[Supplied data]
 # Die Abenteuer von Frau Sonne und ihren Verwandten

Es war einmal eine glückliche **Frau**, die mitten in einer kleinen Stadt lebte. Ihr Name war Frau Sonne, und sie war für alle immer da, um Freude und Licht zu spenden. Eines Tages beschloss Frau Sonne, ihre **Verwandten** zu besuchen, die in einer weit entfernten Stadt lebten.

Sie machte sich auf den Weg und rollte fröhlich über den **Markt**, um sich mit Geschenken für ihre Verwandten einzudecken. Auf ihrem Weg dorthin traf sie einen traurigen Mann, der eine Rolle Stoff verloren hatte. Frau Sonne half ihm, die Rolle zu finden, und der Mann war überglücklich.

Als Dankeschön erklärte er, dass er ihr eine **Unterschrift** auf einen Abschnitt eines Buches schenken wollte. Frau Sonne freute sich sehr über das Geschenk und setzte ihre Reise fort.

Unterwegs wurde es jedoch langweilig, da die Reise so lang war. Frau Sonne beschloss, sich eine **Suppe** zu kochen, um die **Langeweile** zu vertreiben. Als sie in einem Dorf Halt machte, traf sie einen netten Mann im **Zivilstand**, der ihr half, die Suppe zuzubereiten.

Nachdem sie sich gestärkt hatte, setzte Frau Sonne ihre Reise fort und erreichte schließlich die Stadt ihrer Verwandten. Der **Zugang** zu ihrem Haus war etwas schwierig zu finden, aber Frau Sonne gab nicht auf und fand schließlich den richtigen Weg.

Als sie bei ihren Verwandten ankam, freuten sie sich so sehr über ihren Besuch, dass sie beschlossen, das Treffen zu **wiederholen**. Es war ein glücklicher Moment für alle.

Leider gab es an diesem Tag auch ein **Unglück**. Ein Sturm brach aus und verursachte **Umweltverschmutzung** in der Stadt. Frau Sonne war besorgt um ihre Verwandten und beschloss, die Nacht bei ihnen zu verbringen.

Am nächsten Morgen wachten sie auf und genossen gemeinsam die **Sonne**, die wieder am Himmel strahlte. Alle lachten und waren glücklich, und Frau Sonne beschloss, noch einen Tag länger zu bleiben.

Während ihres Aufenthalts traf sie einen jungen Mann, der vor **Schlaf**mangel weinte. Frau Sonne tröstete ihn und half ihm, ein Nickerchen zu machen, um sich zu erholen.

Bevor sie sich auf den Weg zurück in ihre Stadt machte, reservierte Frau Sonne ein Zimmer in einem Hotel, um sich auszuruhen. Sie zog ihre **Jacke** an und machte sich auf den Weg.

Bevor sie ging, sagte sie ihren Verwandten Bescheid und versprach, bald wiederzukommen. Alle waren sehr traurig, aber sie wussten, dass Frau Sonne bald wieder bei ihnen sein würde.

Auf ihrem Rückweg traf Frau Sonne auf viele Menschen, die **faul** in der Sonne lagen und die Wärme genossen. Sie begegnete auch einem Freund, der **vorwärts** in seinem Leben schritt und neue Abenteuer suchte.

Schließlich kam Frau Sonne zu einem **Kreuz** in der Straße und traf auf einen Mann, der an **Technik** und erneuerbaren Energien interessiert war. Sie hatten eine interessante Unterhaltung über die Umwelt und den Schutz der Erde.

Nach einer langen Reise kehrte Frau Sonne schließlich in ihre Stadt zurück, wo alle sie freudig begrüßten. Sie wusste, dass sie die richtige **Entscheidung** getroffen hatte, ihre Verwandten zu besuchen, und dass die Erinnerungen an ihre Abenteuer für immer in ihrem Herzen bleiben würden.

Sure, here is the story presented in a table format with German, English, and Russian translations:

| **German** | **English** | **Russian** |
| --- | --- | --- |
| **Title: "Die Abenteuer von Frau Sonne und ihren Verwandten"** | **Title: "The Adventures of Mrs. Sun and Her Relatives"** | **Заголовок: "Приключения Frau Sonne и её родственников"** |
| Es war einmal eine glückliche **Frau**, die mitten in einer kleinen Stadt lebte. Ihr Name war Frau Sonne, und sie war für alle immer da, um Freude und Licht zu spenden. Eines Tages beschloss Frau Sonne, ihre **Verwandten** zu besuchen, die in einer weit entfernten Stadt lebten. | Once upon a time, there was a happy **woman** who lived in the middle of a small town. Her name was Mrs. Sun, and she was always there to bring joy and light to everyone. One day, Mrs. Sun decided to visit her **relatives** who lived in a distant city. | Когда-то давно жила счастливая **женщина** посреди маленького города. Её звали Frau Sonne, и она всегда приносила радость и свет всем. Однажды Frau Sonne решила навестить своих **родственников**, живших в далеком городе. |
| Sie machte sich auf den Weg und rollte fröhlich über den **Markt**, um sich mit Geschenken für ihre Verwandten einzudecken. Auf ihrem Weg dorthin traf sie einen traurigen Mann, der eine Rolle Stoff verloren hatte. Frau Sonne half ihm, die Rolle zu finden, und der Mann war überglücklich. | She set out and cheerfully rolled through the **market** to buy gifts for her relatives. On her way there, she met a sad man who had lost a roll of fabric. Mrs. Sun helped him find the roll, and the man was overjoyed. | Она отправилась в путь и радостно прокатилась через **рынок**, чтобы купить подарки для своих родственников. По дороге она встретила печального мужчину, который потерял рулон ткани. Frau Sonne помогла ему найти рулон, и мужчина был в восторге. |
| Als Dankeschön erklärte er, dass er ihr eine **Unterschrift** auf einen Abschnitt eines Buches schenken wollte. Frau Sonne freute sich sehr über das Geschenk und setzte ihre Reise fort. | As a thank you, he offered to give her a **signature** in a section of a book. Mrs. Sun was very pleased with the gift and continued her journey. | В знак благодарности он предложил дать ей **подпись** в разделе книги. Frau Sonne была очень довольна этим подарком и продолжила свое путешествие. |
[/Supplied data]
■ Work instructions
In the listing above, locate the line with "Unterwegs wurde es" and the line with "Am nächsten Morgen", then extract exactly those lines and every line between them, and nothing more.

■ Answer for this exercise
Unterwegs wurde es jedoch langweilig, da die Reise so lang war. Frau Sonne beschloss, sich eine **Suppe** zu kochen, um die **Langeweile** zu vertreiben. Als sie in einem Dorf Halt machte, traf sie einen netten Mann im **Zivilstand**, der ihr half, die Suppe zuzubereiten.

Nachdem sie sich gestärkt hatte, setzte Frau Sonne ihre Reise fort und erreichte schließlich die Stadt ihrer Verwandten. Der **Zugang** zu ihrem Haus war etwas schwierig zu finden, aber Frau Sonne gab nicht auf und fand schließlich den richtigen Weg.

Als sie bei ihren Verwandten ankam, freuten sie sich so sehr über ihren Besuch, dass sie beschlossen, das Treffen zu **wiederholen**. Es war ein glücklicher Moment für alle.

Leider gab es an diesem Tag auch ein **Unglück**. Ein Sturm brach aus und verursachte **Umweltverschmutzung** in der Stadt. Frau Sonne war besorgt um ihre Verwandten und beschloss, die Nacht bei ihnen zu verbringen.

Am nächsten Morgen wachten sie auf und genossen gemeinsam die **Sonne**, die wieder am Himmel strahlte. Alle lachten und waren glücklich, und Frau Sonne beschloss, noch einen Tag länger zu bleiben.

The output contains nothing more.